Large seasonal groups, including Oktoberfest staff, received fast onboarding and support to operate in live service.

Step 4

Internal support teams

IT and internal support teams received guides so they could better understand the system and support issues after launch.

Post-Launch Support

Centralized ticketing and triage

Support model

Operational issue intake

To make support easier after rollout, I created a centralized email address that managers used to submit tickets. The admin team shared access to the inbox and could help review, triage, and route issues faster.

Single intake point for manager support requests
Shared inbox monitored by the admin team
Feedback loop from reported issues into fixes and documentation
Field triage process supported faster resolution
Application support SOP for triage
Outcomes

What improved

20

Outlets transitioned onto a more modern and standardized commerce platform

600+

Staff trained across managers, frontline teams, and seasonal event hires

50+

Devices configured for Oktoberfest alone

100/min

Peak transaction volume supported during one of Snowbird’s largest event environments

Operational Impact

Before vs after

Before

Legacy systems and fragmented workflows

Operations teams worked across inconsistent processes that were harder to support and scale.

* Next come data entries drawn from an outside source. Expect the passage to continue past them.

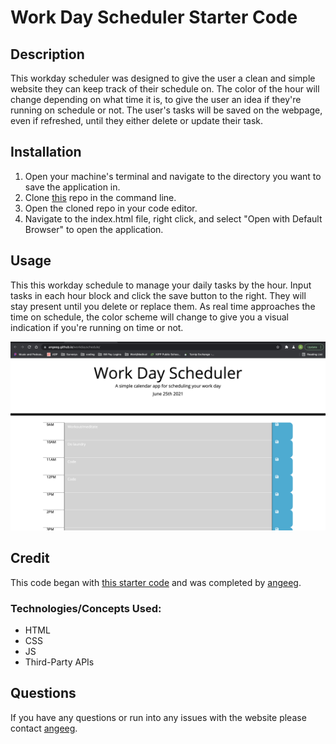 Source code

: # Work Day Scheduler Starter Code

## Description 
This workday scheduler was designed to give the user a clean and simple website they can keep track of their schedule on. The color of the hour will change depending on what time it is, to give the user an idea if they're running on schedule or not. 
The user's tasks will be saved on the webpage, even if refreshed, until they either delete or update their task. 

## Installation
1. Open your machine's terminal and navigate to the directory you want to save the application in.
2. Clone <a href="https://github.com/angeeg/workdayschedule.git">this</a> repo in the command line.
3. Open the cloned repo in your code editor. 
4. Navigate to the index.html file, right click, and select "Open with Default Browser" to open the application. 
## Usage 
This this workday schedule to manage your daily tasks by the hour. Input tasks in each hour block and click the save button to the right. They will stay present until you delete or replace them. As real time approaches the time on schedule, the color scheme will change to give you a visual indication if you're running on time or not. 

<a href="https://angeeg.github.io/workdayschedule/"><img src="screenshot.png"/></a>


## Credit 
This code began with <a href="https://github.com/coding-boot-camp/super-disco.git">this starter code</a> and was completed by <a href="https://github.com/angeeg">angeeg</a>.

### Technologies/Concepts Used:
* HTML
* CSS
* JS
* Third-Party APIs

## Questions
If you have any questions or run into any issues with the website please contact <a href="https://github.com/angeeg">angeeg</a>. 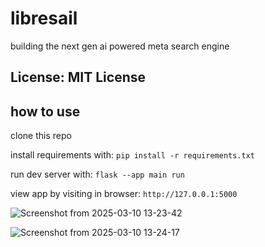 # libresail
building the next gen ai powered meta search engine

## License: MIT License 

## how to use
clone this repo

install requirements with: `pip install -r requirements.txt`

run dev server with: `flask --app main run`

view app by visiting in browser: `http://127.0.0.1:5000`

![Screenshot from 2025-03-10 13-23-42](https://github.com/user-attachments/assets/a4763ef3-4e3a-484a-83a5-4cdd205dcc84)

![Screenshot from 2025-03-10 13-24-17](https://github.com/user-attachments/assets/e982a30d-709f-431a-accf-5434eb716bc5)
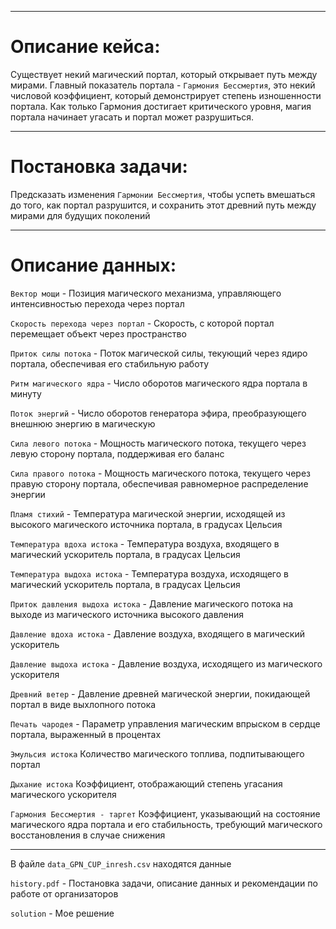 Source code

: ****
# Описание кейса:

Существует некий магический портал, который открывает путь между мирами. Главный показатель портала - `Гармония Бессмертия`, это некий числовой коэффициент, который демонстрирует степень изношенности портала. Как только Гармония достигает критического уровня, магия портала начинает угасать и портал может разрушиться.
****
# Постановка задачи:

Предсказать изменения `Гармонии Бессмертия`, чтобы успеть вмешаться до того, как портал разрушится, и сохранить этот древний путь между мирами для будущих поколений

****
# Описание данных:
`Вектор мощи` -
    Позиция магического механизма, управляющего интенсивностью перехода через портал

`Скорость перехода через портал` -
  Скорость, с которой портал перемещает объект через пространство

`Приток силы потока` -
  Поток магической силы, текующий через ядиро портала, обеспечивая его стабильную работу

`Ритм магического ядра` -
  Число оборотов магического ядра портала в минуту

`Поток энергий` -
  Число оборотов генератора эфира, преобразующего внешнюю энергию в магическую

`Сила левого потока` -
  Мощность магического потока, текущего через левую сторону портала, поддерживая его баланс

`Сила правого потока` -
  Мощность магического потока, текущего через правую сторону портала, обеспечивая равномерное распределение энергии

`Пламя стихий` -
  Температура магической энергии, исходящей из высокого магического источника портала, в градусах Цельсия

`Температура вдоха истока` -
  Температура воздуха, входящего в магический ускоритель портала, в градусах Цельсия

`Температура выдоха истока` -
  Температура воздуха, исходящего в магический ускоритель портала, в градусах Цельсия

`Приток давления выдоха истока` -
  Давление магического потока на выходе из магического источника высокого давления

`Давление вдоха истока` -
  Давление воздуха, входящего в магический ускоритель

`Давление выдоха истока` -
  Давление воздуха, исходящего из магического ускорителя 

`Древний ветер` -
  Давление древней магической энергии, покидающей портал в виде выхлопного потока 

`Печать чародея` -
  Параметр управления магическим впрыском в сердце портала, выраженный в процентах

`Эмульсия истока`
  Количество магического топлива, подпитывающего портал

`Дыхание истока`
  Коэффициент, отображающий степень угасания магического ускорителя

`Гармония Бессмертия - таргет`
  Коэффициент, указывающий на состояние магического ядра портала и его стабильность, требующий магического восстановления в случае снижения

  ****
В файле `data_GPN_CUP_inresh.csv` находятся данные

`history.pdf` - Постановка задачи, описание данных и рекомендации по работе от организаторов

`solution` - Мое решение
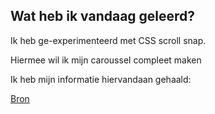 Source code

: ## Wat heb ik vandaag geleerd?

Ik heb ge-experimenteerd met CSS scroll snap.  

Hiermee wil ik mijn caroussel compleet maken  

Ik heb mijn informatie hiervandaan gehaald:  

[Bron](https://developer.mozilla.org/en-US/docs/Web/CSS/scroll-snap-type)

Workflows varied between outlets
Reporting was inconsistent
Operational procedures were often undocumented
Support was less centralized
Older systems created operational friction
After

Modernized systems with clearer support

The department had a more scalable platform that was easier to operate, train, and support.

Standardized POS workflows across outlets
Faster checkout during service
Centralized ticket intake for managers
Improved visibility into sales and operations
Reduced operational friction across venues
Key Takeaway

What this project reinforced

Large operational system implementations succeed when technology is aligned with real workflows and supported by structured rollout planning. Pilots, event-scale deployment, training, and strong post-launch support made the transition durable rather than temporary.